Prompt: Please print exactly the lines below, from the start of the material up to and including the line with "Debian and several", but none of the pictures.
Top of Data for processing
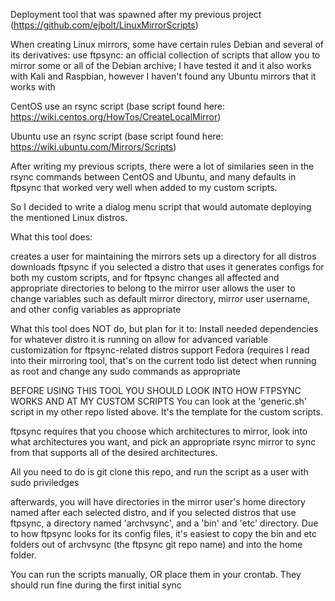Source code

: Deployment tool that was spawned after my previous project (https://github.com/ejbolt/LinuxMirrorScripts)

When creating Linux mirrors, some have certain rules
Debian and several of its derivatives:
  use ftpsync: an official collection of scripts that allow you to mirror some or all of the Debian archive;
    I have tested it and it also works with Kali and Raspbian, however I haven't found any Ubuntu mirrors that it works with
    
CentOS
  use an rsync script (base script found here: https://wiki.centos.org/HowTos/CreateLocalMirror)

Ubuntu
  use an rsync script (base script found here: https://wiki.ubuntu.com/Mirrors/Scripts)
  
After writing my previous scripts, there were a lot of similaries seen in the rsync commands between CentOS and Ubuntu, and many defaults in ftpsync that worked very well when added to my custom scripts.

So I decided to write a dialog menu script that would automate deploying the mentioned Linux distros.

What this tool does:

  creates a user for maintaining the mirrors
  sets up a directory for all distros
  downloads ftpsync if you selected a distro that uses it
  generates configs for both my custom scripts, and for ftpsync
  changes all affected and appropriate directories to belong to the mirror user
  allows the user to change variables such as default mirror directory, mirror user username, and other config variables as appropriate
  
What this tool does NOT do, but plan for it to:
  Install needed dependencies for whatever distro it is running on
  allow for advanced variable customization for ftpsync-related distros
  support Fedora (requires I read into their mirroring tool, that's on the current todo list
  detect when running as root and change any sudo commands as appropriate

BEFORE USING THIS TOOL YOU SHOULD LOOK INTO HOW FTPSYNC WORKS AND AT MY CUSTOM SCRIPTS
You can look at the 'generic.sh' script in my other repo listed above.  It's the template for the custom scripts.

ftpsync requires that you choose which architectures to mirror, look into what architectures you want, and pick an appropriate rsync mirror to sync from that supports all of the desired architectures.

All you need to do is git clone this repo, and run the script as a user with sudo priviledges

afterwards, you will have directories in the mirror user's home directory named after each selected distro, and if you selected distros that use ftpsync, a directory named 'archvsync', and a 'bin' and 'etc' directory.  Due to how ftpsync looks for its config files, it's easiest to copy the bin and etc folders out of archvsync (the ftpsync git repo name) and into the home folder.

You can run the scripts manually, OR place them in your crontab.  They should run fine during the first initial sync
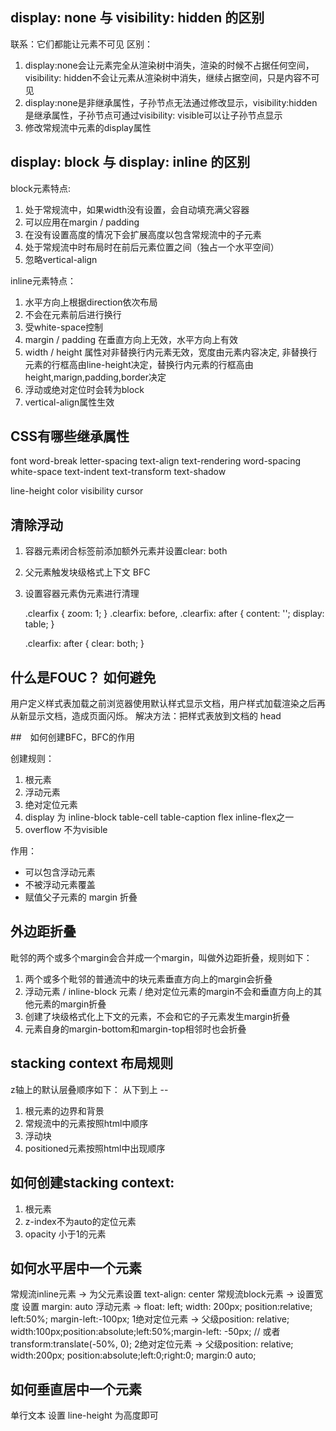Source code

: ## display: none 与 visibility: hidden 的区别

联系：它们都能让元素不可见
区别：
1. display:none会让元素完全从渲染树中消失，渲染的时候不占据任何空间，visibility: hidden不会让元素从渲染树中消失，继续占据空间，只是内容不可见
2. display:none是非继承属性，子孙节点无法通过修改显示，visibility:hidden是继承属性，子孙节点可通过visibility: visible可以让子孙节点显示
3. 修改常规流中元素的display属性

## display: block 与 display: inline 的区别

block元素特点:

1. 处于常规流中，如果width没有设置，会自动填充满父容器
2. 可以应用在margin / padding
3. 在没有设置高度的情况下会扩展高度以包含常规流中的子元素
4. 处于常规流中时布局时在前后元素位置之间（独占一个水平空间）
5. 忽略vertical-align

inline元素特点：

1. 水平方向上根据direction依次布局
2. 不会在元素前后进行换行
3. 受white-space控制
4. margin / padding 在垂直方向上无效，水平方向上有效
5. width / height 属性对非替换行内元素无效，宽度由元素内容决定, 非替换行元素的行框高由line-height决定，替换行内元素的行框高由height,marign,padding,border决定
6. 浮动或绝对定位时会转为block
7. vertical-align属性生效

## CSS有哪些继承属性

font
word-break
letter-spacing
text-align
text-rendering
word-spacing
white-space
text-indent
text-transform
text-shadow

line-height
color
visibility
cursor

## 清除浮动

1. 容器元素闭合标签前添加额外元素并设置clear: both
2. 父元素触发块级格式上下文 BFC
3. 设置容器元素伪元素进行清理

    .clearfix {
      zoom: 1; 
    }
    .clearfix: before, 
    .clearfix: after {
      content: '';
      display: table;
    }

    .clearfix: after {
      clear: both;
    } 

## 什么是FOUC？ 如何避免

用户定义样式表加载之前浏览器使用默认样式显示文档，用户样式加载渲染之后再从新显示文档，造成页面闪烁。
解决方法：把样式表放到文档的 head

##　如何创建BFC，BFC的作用

创建规则：

1. 根元素
2. 浮动元素
3. 绝对定位元素
4. display 为 inline-block table-cell table-caption flex inline-flex之一
5. overflow 不为visible

作用： 
* 可以包含浮动元素
* 不被浮动元素覆盖
* 赋值父子元素的 margin 折叠

## 外边距折叠

毗邻的两个或多个margin会合并成一个margin，叫做外边距折叠，规则如下：

1. 两个或多个毗邻的普通流中的块元素垂直方向上的margin会折叠
2. 浮动元素 / inline-block 元素 / 绝对定位元素的margin不会和垂直方向上的其他元素的margin折叠
3. 创建了块级格式化上下文的元素，不会和它的子元素发生margin折叠
4. 元素自身的margin-bottom和margin-top相邻时也会折叠

## stacking context 布局规则

z轴上的默认层叠顺序如下： 从下到上 -- 

1. 根元素的边界和背景
2. 常规流中的元素按照html中顺序
3. 浮动块
4. positioned元素按照html中出现顺序

## 如何创建stacking context:

1. 根元素
2. z-index不为auto的定位元素
3. opacity 小于1的元素

## 如何水平居中一个元素

常规流inline元素 -> 为父元素设置 text-align: center
常规流block元素  -> 设置宽度  设置 margin: auto
浮动元素         -> float: left; width: 200px; position:relative; left:50%; margin-left:-100px;
1绝对定位元素    -> 父级position: relative; width:100px;position:absolute;left:50%;margin-left: -50px; // 或者 transform:translate(-50%, 0);
2绝对定位元素    -> 父级position: relative; width:200px; position:absolute;left:0;right:0; margin:0 auto; 

## 如何垂直居中一个元素

单行文本
  设置 line-height 为高度即可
Bottom of Data for processing
Your response:
Source code

: Deployment tool that was spawned after my previous project (https://github.com/ejbolt/LinuxMirrorScripts)

When creating Linux mirrors, some have certain rules
Debian and several of its derivatives:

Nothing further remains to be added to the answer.